Someone once told me I should “have what I want”.
This particular person wasn’t healthy for me in many ways, but this one statement was one of those teaching moments – those moments when you realize people were put into your life to alleviate years of restriction and suffering with a few words. Especially since I was someone who restricted what I ate and what I desired for years.
Image Credit: John Paul Ryan
I think perhaps the biggest tragedy of living is that we restrict ourselves to any singular role. We are mothers, so we cannot be sexual. We are children, so we don’t have the right to voice our opinion to elders. We are male, so we cannot verbally express that we are hurt. We are female, so we must appear good on paper and desirable behind closed doors. We must keep that part of ourselves a secret. Hush hush now, our parents would disapprove.

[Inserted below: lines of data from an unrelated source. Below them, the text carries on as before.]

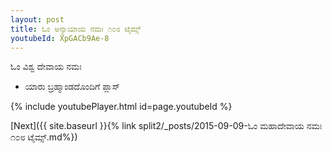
 ```yaml
---
layout: post
title: ಓಂ ಅನ್ಯಾಯಾಯ ನಮಃ ೧೦೮ ಟೈಮ್ಸ್
youtubeId: XpGACb9Ae-8
---
```

 
 
 ಓಂ ವಿಶ್ವ ದೇವಾಯ ನಮಃ  
 
 -  ಯಾರು ಬ್ರಹ್ಮಾಂಡದೊಂದಿಗೆ ಪ್ಲಾಸ್ 
 
  
 
  
 
 
 
 
 
 


{% include youtubePlayer.html id=page.youtubeId %}
 
[Next]({{ site.baseurl }}{% link  split2/_posts/2015-09-09-ಓಂ ಮಹಾದೇವಾಯ ನಮಃ ೧೦೮ ಟೈಮ್ಸ್.md%})
 

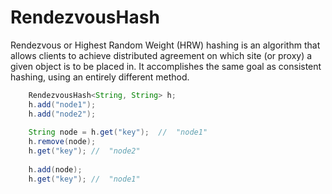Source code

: RendezvousHash
==============

Rendezvous or Highest Random Weight (HRW) hashing is an algorithm that allows clients to achieve distributed agreement on which site (or proxy) a given object is to be placed in. It accomplishes the same goal as consistent hashing, using an entirely different method.

```java
    RendezvousHash<String, String> h;
    h.add("node1");
    h.add("node2");
    
    String node = h.get("key");  //  "node1"
    h.remove(node);
    h.get("key"); //  "node2"
    
    h.add(node); 
    h.get("key"); //  "node1"
```
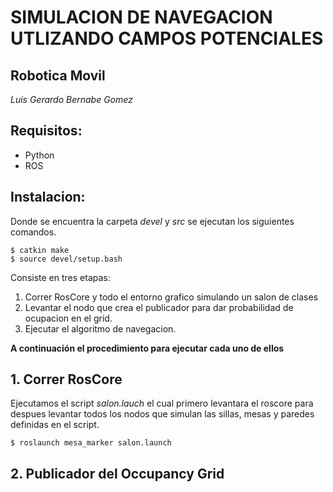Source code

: #   SIMULACION DE NAVEGACION UTLIZANDO CAMPOS POTENCIALES
##  Robotica Movil

_Luis Gerardo Bernabe Gomez_

## Requisitos:
- Python
- ROS

## Instalacion:
Donde se encuentra la carpeta _devel_ y _src_ se ejecutan los siguientes comandos. 

```
$ catkin make
$ source devel/setup.bash
```

Consiste en tres etapas: 

1. Correr RosCore y todo el entorno grafico simulando un salon de clases
2. Levantar el nodo que crea el publicador para dar probabilidad de ocupacion en el grid.
3. Ejecutar el algoritmo de navegacion.  

__A continuación el procedimiento para ejecutar cada uno de ellos__ 

## 1. Correr RosCore

Ejecutamos el script _salon.lauch_ el cual primero levantara el roscore para despues levantar 
todos los nodos que simulan las sillas, mesas y paredes definidas en el script. 
```
$ roslaunch mesa_marker salon.launch

```

## 2. Publicador del Occupancy Grid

The fact of the matter is, these are all made-up societal mores that may not happen to work for everyone. Do I think everyone should shirk all moral rules, run around naked and disrespect their elders? Not really. But I do believe, it is when we internalize others’ (societal or familial) messages as our own truth that we run into trouble. When I was 15 and read InStyle religiously, I started to believe that being 113 lbs and 5’11” was something I needed to be. Because that’s what one of their models was. This turned into other, maladaptive beliefs that would thwart my attempts to be my own person. For example,
Good girls don’t take up literal or figurative space.
Good girls don’t upset other people.
Good girls don’t complain. Good girls know everything’s fine.
Good girls don’t want. They sacrifice for others. They martyr.
Good girls don’t have edges or make waves. Good girls do what the family does.
Good girls don’t talk about sex – that’s a man’s territory. Even that’s a bit taboo.
Can you imagine having the emotions that I have and keeping all of those appetites in for years? Knowing that an extra piece of my mother’s lemonade cake would make me too big, so I denied myself it, or I ate it and beat myself up for weeks. Knowing that expressing a want, a desire for another human being would be laughed at, so I stifled it, and starved myself accordingly. You can’t have what you want, Amanda, you can’t be who you are. Put it away. Box it up. Shelve it.
Fuck being good. I don’t want to be good anymore. I want to be me.
This is an old story. This has happened a million times with a million people who were restricted somehow by society’s beliefs. My story is not unique.
I just want to know when we will stop looking at bodies through filters. Through taboo filters and image-obsessed filters and just see flesh for flesh and muscles for muscles and sex as part of our biology and necessary. That sex and food can be one thing to one person and something else to the next. That there’s nothing “bad” or “good” about it – unless you want it to be with your partner.
So what do I want?
I want to have security. I want to have consistency and routine because I know, at the end of the day, it serves me well. But I also want to know it’s ok to be proud of my body, the one I’ve fought so hard to love. I want to know it’s ok to be desirable. And that it doesn’t mean I’m bad or I’ll do something “bad”. That it doesn’t mean I’m a bad wife or a bad mother. And I want lots and lots of dessert to follow the rainbow of raw vegetables and fruit I eat each day. Icebox cake, to be exact. I want to exercise until I can’t breathe and I want to sleep soundly. I want to be a nurturing mother and a no-bullshit businesswoman. I need both. I need both in all aspects. Don’t we all? I find it unbelievable that we all play one singular role within the complexities of our personal traits and emotions. When we do that, we inhibit the beautiful complexity of our souls, capable of so much, so many colors.
When I voiced guilt to my therapist about purchasing my pricey wedding dress, echoing years of restraint to her, she smiled and said, “Amanda. It’s ok to have what you want.”
A beautiful luxury in a developed society like ours.
So this is me. I don’t like being domestic, I like burlesque shows, I like using my body and feeling alive everyday, I like painting princesses with my daughter, and I like expressing myself.
It may not fit a role, but it’s good for me.